Collected data:
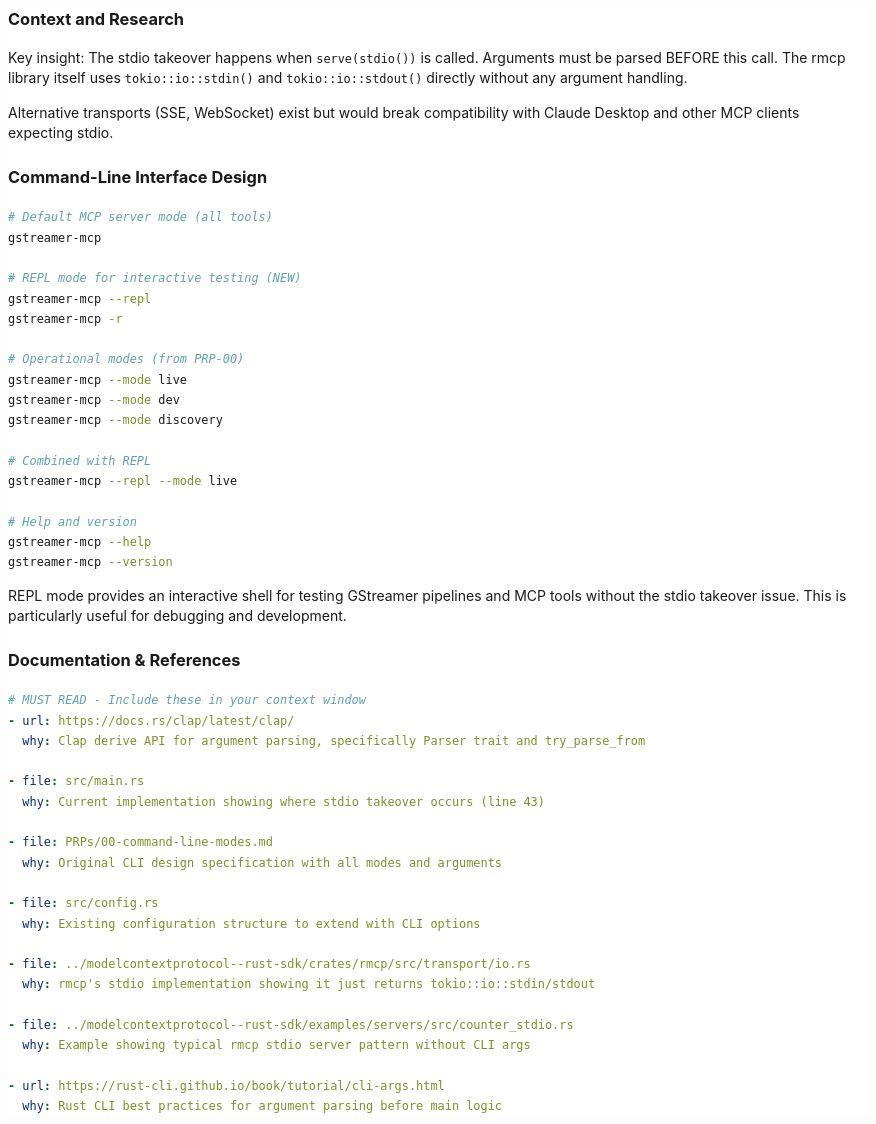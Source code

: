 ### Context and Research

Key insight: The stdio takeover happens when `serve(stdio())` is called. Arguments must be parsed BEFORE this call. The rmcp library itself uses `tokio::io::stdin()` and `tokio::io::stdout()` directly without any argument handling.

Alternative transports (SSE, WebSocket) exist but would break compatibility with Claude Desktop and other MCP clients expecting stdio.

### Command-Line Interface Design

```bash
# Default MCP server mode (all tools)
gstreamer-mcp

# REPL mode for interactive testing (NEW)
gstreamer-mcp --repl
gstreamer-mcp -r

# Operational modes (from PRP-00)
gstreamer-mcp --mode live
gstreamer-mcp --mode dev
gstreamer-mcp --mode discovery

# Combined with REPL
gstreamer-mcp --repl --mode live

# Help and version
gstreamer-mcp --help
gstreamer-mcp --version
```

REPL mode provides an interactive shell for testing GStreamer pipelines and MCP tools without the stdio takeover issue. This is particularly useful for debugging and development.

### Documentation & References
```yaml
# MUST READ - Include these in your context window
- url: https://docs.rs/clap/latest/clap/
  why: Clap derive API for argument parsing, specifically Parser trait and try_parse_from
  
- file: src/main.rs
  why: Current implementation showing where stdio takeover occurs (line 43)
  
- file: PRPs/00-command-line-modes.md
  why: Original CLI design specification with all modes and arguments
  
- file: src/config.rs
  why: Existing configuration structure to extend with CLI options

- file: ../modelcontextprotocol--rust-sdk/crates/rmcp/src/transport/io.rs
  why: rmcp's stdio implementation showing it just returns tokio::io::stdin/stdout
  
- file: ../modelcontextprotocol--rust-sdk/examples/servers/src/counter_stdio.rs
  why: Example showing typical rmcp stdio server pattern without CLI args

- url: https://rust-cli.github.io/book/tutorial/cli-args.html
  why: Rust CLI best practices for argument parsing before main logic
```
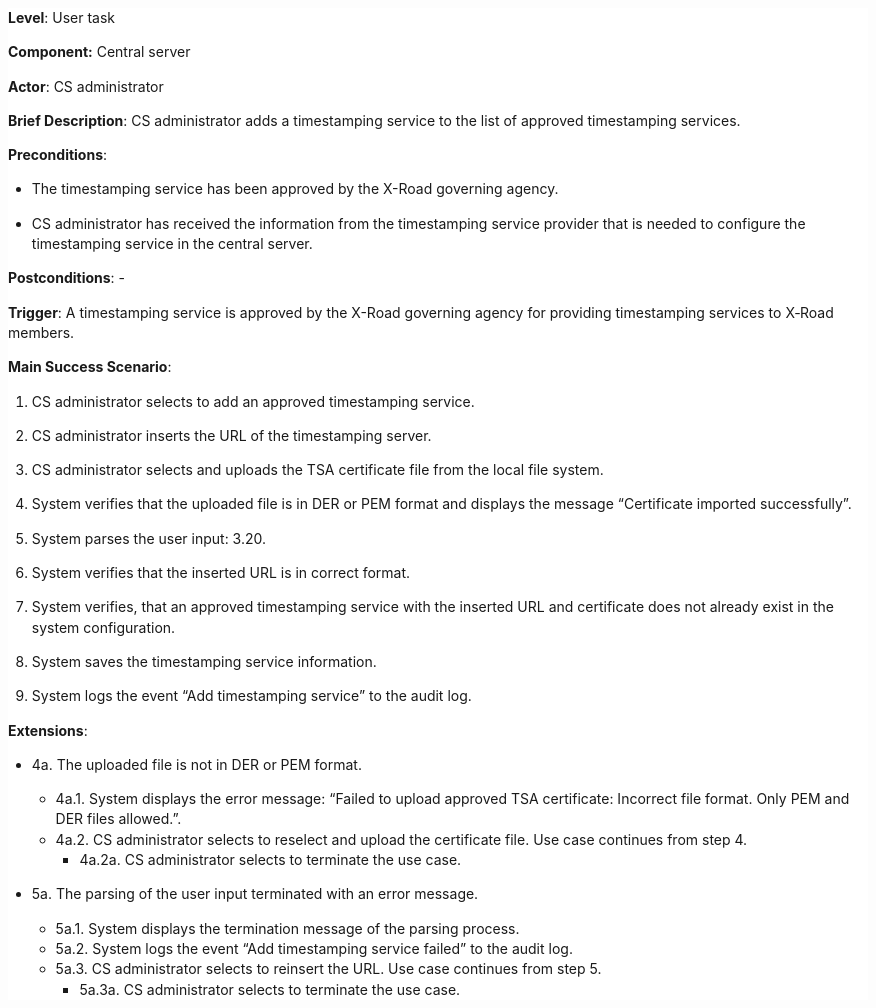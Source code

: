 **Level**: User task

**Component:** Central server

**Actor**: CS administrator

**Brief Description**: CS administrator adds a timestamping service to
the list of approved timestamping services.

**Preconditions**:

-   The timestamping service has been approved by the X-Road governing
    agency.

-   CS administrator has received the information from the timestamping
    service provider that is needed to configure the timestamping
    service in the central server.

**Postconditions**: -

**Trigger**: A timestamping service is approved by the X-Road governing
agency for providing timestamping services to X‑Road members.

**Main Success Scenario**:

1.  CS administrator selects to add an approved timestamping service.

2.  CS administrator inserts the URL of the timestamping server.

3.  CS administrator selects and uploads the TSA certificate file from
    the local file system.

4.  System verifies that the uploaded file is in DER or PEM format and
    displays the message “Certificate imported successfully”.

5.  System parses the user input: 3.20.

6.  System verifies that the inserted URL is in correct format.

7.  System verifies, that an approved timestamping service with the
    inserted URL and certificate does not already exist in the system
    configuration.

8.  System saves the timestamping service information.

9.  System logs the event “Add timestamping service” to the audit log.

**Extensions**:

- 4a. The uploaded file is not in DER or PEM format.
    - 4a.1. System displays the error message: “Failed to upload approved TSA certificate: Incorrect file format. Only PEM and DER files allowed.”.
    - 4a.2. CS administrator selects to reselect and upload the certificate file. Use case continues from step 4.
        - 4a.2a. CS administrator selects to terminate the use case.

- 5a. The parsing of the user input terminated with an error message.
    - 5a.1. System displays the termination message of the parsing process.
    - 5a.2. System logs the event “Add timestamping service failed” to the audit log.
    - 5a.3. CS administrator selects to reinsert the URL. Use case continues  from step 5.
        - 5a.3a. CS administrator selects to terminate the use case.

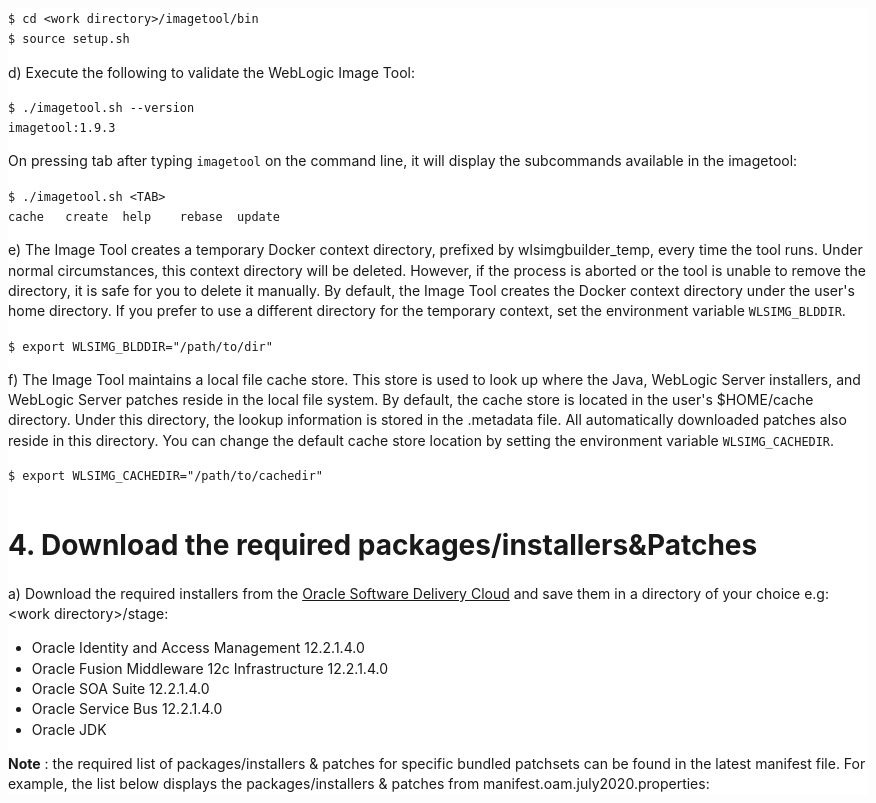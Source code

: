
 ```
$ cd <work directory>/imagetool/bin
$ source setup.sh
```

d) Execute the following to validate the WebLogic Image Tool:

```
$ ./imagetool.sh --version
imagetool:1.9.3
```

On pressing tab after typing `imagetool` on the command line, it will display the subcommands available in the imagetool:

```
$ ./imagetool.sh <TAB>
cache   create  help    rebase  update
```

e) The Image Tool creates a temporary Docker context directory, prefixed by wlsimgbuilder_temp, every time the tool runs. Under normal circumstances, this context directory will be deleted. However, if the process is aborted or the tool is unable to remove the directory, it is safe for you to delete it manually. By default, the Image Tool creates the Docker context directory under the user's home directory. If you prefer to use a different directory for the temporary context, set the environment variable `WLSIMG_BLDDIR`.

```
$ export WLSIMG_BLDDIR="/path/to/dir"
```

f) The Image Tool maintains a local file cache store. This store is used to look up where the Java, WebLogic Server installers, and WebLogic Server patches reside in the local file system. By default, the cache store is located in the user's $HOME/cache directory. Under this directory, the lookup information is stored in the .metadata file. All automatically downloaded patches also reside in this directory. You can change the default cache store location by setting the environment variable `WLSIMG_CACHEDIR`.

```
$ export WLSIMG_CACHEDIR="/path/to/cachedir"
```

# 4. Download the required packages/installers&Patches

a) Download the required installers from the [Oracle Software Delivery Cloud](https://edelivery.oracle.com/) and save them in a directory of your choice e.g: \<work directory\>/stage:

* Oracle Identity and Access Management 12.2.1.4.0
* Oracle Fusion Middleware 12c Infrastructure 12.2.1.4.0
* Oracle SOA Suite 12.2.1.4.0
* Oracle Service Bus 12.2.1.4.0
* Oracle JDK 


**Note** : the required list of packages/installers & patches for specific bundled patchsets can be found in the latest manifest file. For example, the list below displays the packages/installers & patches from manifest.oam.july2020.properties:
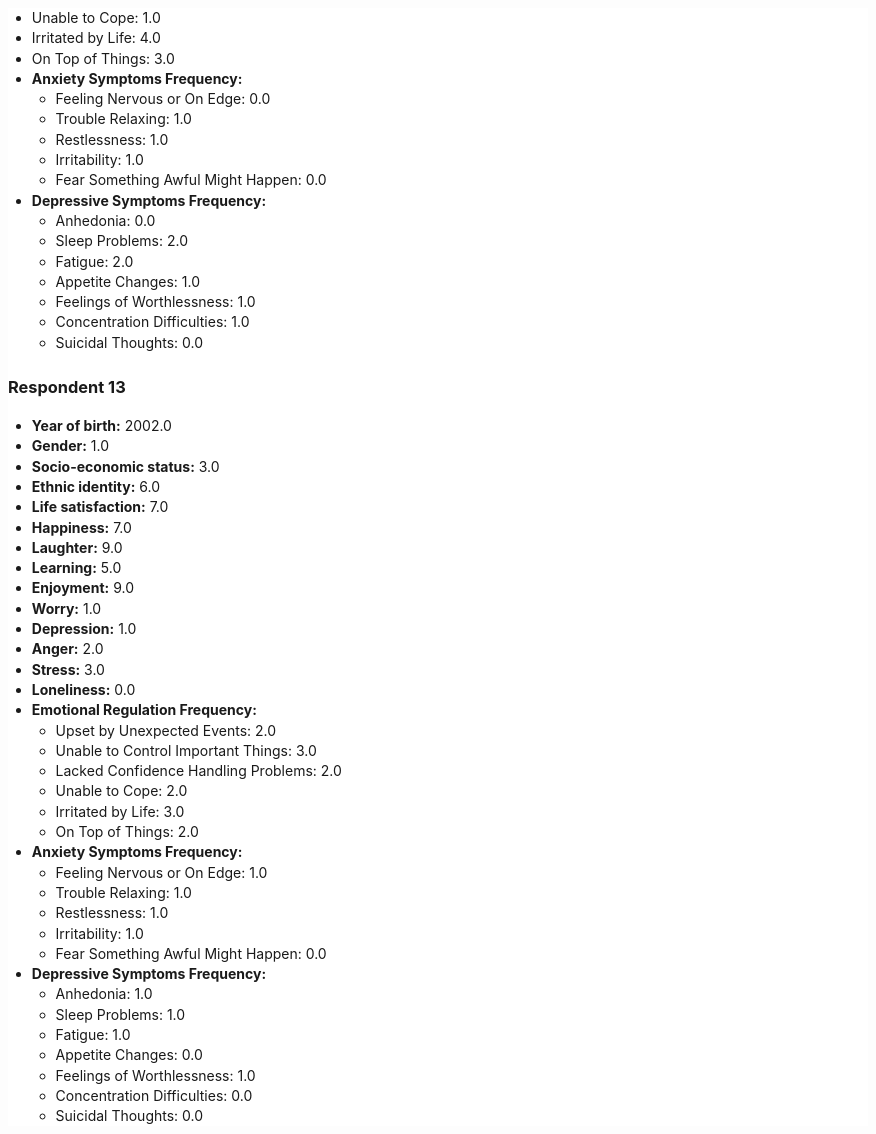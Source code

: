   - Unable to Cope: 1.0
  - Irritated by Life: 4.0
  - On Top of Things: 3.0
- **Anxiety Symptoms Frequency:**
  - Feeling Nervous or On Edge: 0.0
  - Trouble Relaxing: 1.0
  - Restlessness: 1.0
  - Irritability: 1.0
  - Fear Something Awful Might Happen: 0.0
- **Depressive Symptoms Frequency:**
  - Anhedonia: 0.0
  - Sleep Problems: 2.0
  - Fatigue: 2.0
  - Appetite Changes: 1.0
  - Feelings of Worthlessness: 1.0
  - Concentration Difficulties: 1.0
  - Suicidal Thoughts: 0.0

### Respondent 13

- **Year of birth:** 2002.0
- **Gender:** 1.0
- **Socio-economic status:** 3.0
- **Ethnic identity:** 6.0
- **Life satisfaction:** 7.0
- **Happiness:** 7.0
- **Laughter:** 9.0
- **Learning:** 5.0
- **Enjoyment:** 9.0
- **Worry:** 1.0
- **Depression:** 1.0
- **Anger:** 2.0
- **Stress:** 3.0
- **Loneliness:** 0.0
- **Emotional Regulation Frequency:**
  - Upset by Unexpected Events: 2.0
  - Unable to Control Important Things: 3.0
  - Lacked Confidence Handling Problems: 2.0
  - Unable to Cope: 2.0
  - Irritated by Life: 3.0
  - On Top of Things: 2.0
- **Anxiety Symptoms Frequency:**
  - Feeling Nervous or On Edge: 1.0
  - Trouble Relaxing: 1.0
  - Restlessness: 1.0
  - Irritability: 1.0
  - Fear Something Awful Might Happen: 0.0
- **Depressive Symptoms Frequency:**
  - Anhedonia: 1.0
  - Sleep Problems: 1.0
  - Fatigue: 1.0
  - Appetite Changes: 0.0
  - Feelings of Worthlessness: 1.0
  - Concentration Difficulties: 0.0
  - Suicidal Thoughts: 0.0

What you are asked to do:
Across the records above, tally the lines that contain "verifies" and give the result as a number alone.

Expected answer:
3